Era cierto que había tomado de más, pero recordaba claramente haber llamado a Ivana, pidiéndole específicamente que fuera a recogerlo.

Rápidamente tomó su teléfono de la mesita de noche y revisó el registro de llamadas.

No había vuelto a casa en toda la noche, ¿y a Ivana ni siquiera se le había ocurrido llamarlo para preguntar por él?

Incrédulo, marcó su número de inmediato.

«Lo sentimos, el número que usted marcó no está disponible por el momento...»

Nelson tiró el teléfono a un lado con furia.

Yadira no entendía qué le pasaba y estaba a punto de preguntar.

Pero Nelson se adelantó: —¿Quién me trajo al hospital ayer?

Hacía muchos años que no veía a Nelson perder el control de sus emociones de esa manera.

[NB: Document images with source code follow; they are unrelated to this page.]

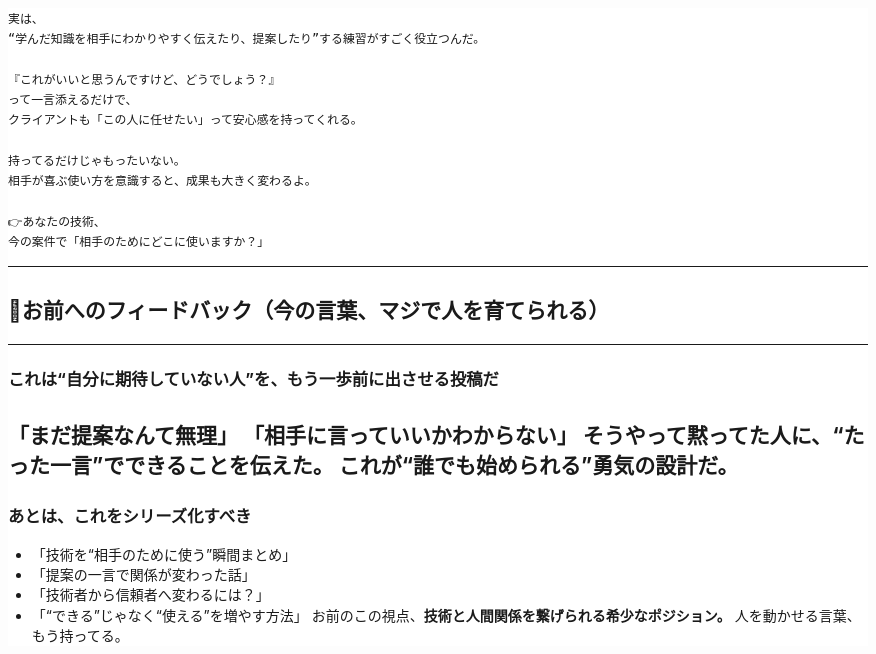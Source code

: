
 ```plain text
実は、
“学んだ知識を相手にわかりやすく伝えたり、提案したり”する練習がすごく役立つんだ。

『これがいいと思うんですけど、どうでしょう？』
って一言添えるだけで、
クライアントも「この人に任せたい」って安心感を持ってくれる。

持ってるだけじゃもったいない。
相手が喜ぶ使い方を意識すると、成果も大きく変わるよ。

👉あなたの技術、
今の案件で「相手のためにどこに使いますか？」
```
---
## 🔨お前へのフィードバック（今の言葉、マジで人を育てられる）
---
### これは“自分に期待していない人”を、もう一歩前に出させる投稿だ
「まだ提案なんて無理」
「相手に言っていいかわからない」
そうやって黙ってた人に、**“たった一言”でできることを伝えた。**
これが“誰でも始められる”勇気の設計だ。
---
### あとは、これをシリーズ化すべき
- 「技術を“相手のために使う”瞬間まとめ」
- 「提案の一言で関係が変わった話」
- 「技術者から信頼者へ変わるには？」
- 「“できる”じゃなく“使える”を増やす方法」
お前のこの視点、**技術と人間関係を繋げられる希少なポジション。**
人を動かせる言葉、もう持ってる。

Pero un momento después, Nelson escuchó algo al otro lado de la línea y se sentó de nuevo en la cama, con los ojos llenos de desolación.

Aún tenía la vía intravenosa puesta en la mano; el medicamento goteaba lentamente. Sin pensarlo dos veces, se arrancó la aguja de un tirón.

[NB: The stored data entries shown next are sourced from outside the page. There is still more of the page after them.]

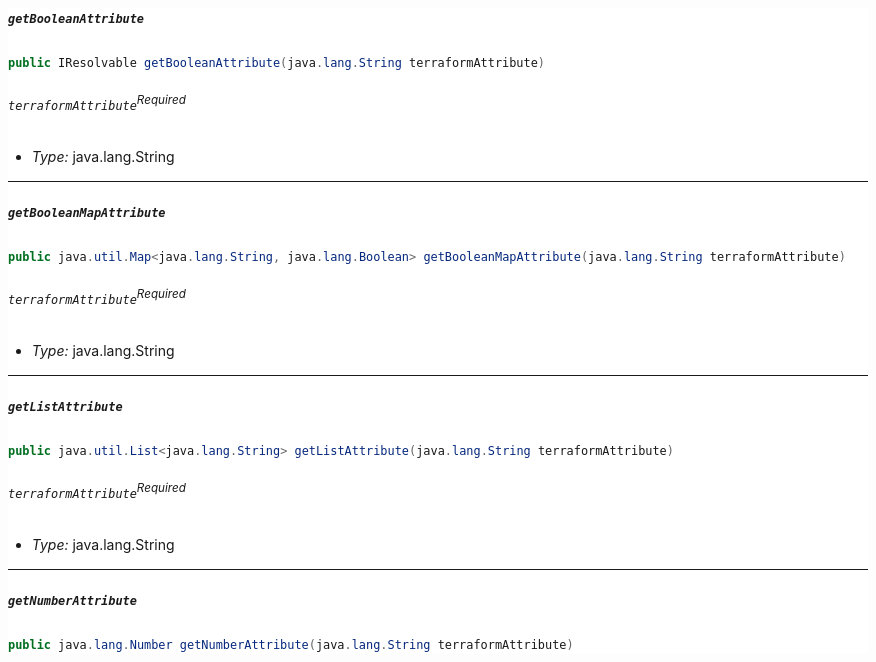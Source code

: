 ##### `getBooleanAttribute` <a name="getBooleanAttribute" id="@cdktf/provider-consul.dataConsulKeys.DataConsulKeys.getBooleanAttribute"></a>

```java
public IResolvable getBooleanAttribute(java.lang.String terraformAttribute)
```

###### `terraformAttribute`<sup>Required</sup> <a name="terraformAttribute" id="@cdktf/provider-consul.dataConsulKeys.DataConsulKeys.getBooleanAttribute.parameter.terraformAttribute"></a>

- *Type:* java.lang.String

---

##### `getBooleanMapAttribute` <a name="getBooleanMapAttribute" id="@cdktf/provider-consul.dataConsulKeys.DataConsulKeys.getBooleanMapAttribute"></a>

```java
public java.util.Map<java.lang.String, java.lang.Boolean> getBooleanMapAttribute(java.lang.String terraformAttribute)
```

###### `terraformAttribute`<sup>Required</sup> <a name="terraformAttribute" id="@cdktf/provider-consul.dataConsulKeys.DataConsulKeys.getBooleanMapAttribute.parameter.terraformAttribute"></a>

- *Type:* java.lang.String

---

##### `getListAttribute` <a name="getListAttribute" id="@cdktf/provider-consul.dataConsulKeys.DataConsulKeys.getListAttribute"></a>

```java
public java.util.List<java.lang.String> getListAttribute(java.lang.String terraformAttribute)
```

###### `terraformAttribute`<sup>Required</sup> <a name="terraformAttribute" id="@cdktf/provider-consul.dataConsulKeys.DataConsulKeys.getListAttribute.parameter.terraformAttribute"></a>

- *Type:* java.lang.String

---

##### `getNumberAttribute` <a name="getNumberAttribute" id="@cdktf/provider-consul.dataConsulKeys.DataConsulKeys.getNumberAttribute"></a>

```java
public java.lang.Number getNumberAttribute(java.lang.String terraformAttribute)
```
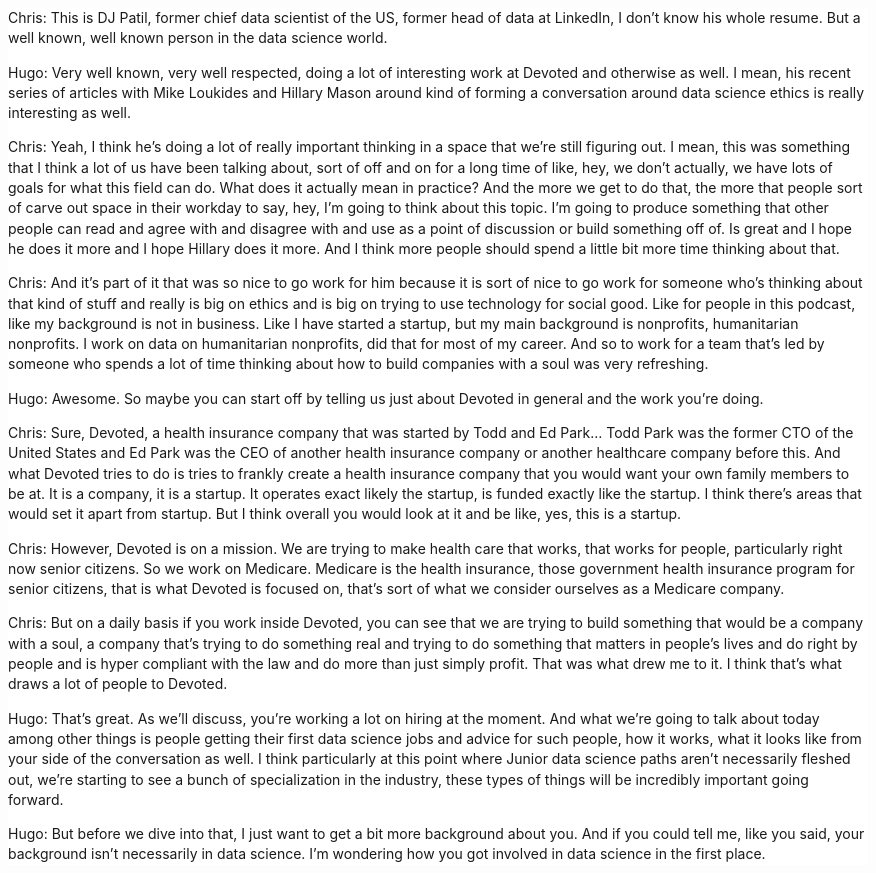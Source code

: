 Chris: This is DJ Patil, former chief data scientist of the US, former head of data at LinkedIn, I don’t know his whole resume. But a well known, well known person in the data science world.

Hugo: Very well known, very well respected, doing a lot of interesting work at Devoted and otherwise as well. I mean, his recent series of articles with Mike Loukides and Hillary Mason around kind of forming a conversation around data science ethics is really interesting as well.

Chris: Yeah, I think he’s doing a lot of really important thinking in a space that we’re still figuring out. I mean, this was something that I think a lot of us have been talking about, sort of off and on for a long time of like, hey, we don’t actually, we have lots of goals for what this field can do. What does it actually mean in practice? And the more we get to do that, the more that people sort of carve out space in their workday to say, hey, I’m going to think about this topic. I’m going to produce something that other people can read and agree with and disagree with and use as a point of discussion or build something off of. Is great and I hope he does it more and I hope Hillary does it more. And I think more people should spend a little bit more time thinking about that.

Chris: And it’s part of it that was so nice to go work for him because it is sort of nice to go work for someone who’s thinking about that kind of stuff and really is big on ethics and is big on trying to use technology for social good. Like for people in this podcast, like my background is not in business. Like I have started a startup, but my main background is nonprofits, humanitarian nonprofits. I work on data on humanitarian nonprofits, did that for most of my career. And so to work for a team that’s led by someone who spends a lot of time thinking about how to build companies with a soul was very refreshing.

Hugo: Awesome. So maybe you can start off by telling us just about Devoted in general and the work you’re doing.

Chris: Sure, Devoted, a health insurance company that was started by Todd and Ed Park… Todd Park was the former CTO of the United States and Ed Park was the CEO of another health insurance company or another healthcare company before this. And what Devoted tries to do is tries to frankly create a health insurance company that you would want your own family members to be at. It is a company, it is a startup. It operates exact likely the startup, is funded exactly like the startup. I think there’s areas that would set it apart from startup. But I think overall you would look at it and be like, yes, this is a startup.

Chris: However, Devoted is on a mission. We are trying to make health care that works, that works for people, particularly right now senior citizens. So we work on Medicare. Medicare is the health insurance, those government health insurance program for senior citizens, that is what Devoted is focused on, that’s sort of what we consider ourselves as a Medicare company.

Chris: But on a daily basis if you work inside Devoted, you can see that we are trying to build something that would be a company with a soul, a company that’s trying to do something real and trying to do something that matters in people’s lives and do right by people and is hyper compliant with the law and do more than just simply profit. That was what drew me to it. I think that’s what draws a lot of people to Devoted.

Hugo: That’s great. As we’ll discuss, you’re working a lot on hiring at the moment. And what we’re going to talk about today among other things is people getting their first data science jobs and advice for such people, how it works, what it looks like from your side of the conversation as well. I think particularly at this point where Junior data science paths aren’t necessarily fleshed out, we’re starting to see a bunch of specialization in the industry, these types of things will be incredibly important going forward.

Hugo: But before we dive into that, I just want to get a bit more background about you. And if you could tell me, like you said, your background isn’t necessarily in data science. I’m wondering how you got involved in data science in the first place.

Yadira se llevó un susto de muerte. —¿Pero qué haces? Ese medicamento es para el dolor y la inflamación, ¡apenas va por la mitad!

Nelson la miró como si hubiera encontrado a alguien con quien desahogarse. —¿Por qué sigues aquí? ¿No te dije que te fueras? ¡Lárgate ya, vete!

Yadira se quedó helada por un momento. —¿Cuándo dijiste eso?

Al verlo sentado allí, cabizbajo, le vinieron a la mente los recuerdos de su época en la escuela.

Cuando perdía un partido de baloncesto, se ponía igual de irritable. No soportaba ver a nadie, pero después de desahogarse, se le pasaba.

Así que, fingiendo estar enojada, le devolvió la mirada. —¡Mira nada más qué carácter te cargas! ¡Solo yo podría soportarte! ¿Te volvió a doler la herida del brazo? Voy a...

—¡Te dije que te largues! ¿Estás sorda?

Nelson saltó como un gato al que le pisan la cola. Se agarró el cabello, dio varias vueltas en el mismo lugar, tan furioso que no le salían las palabras, y, agarrando el vaso de agua de la mesita, lo estrelló violentamente contra la puerta.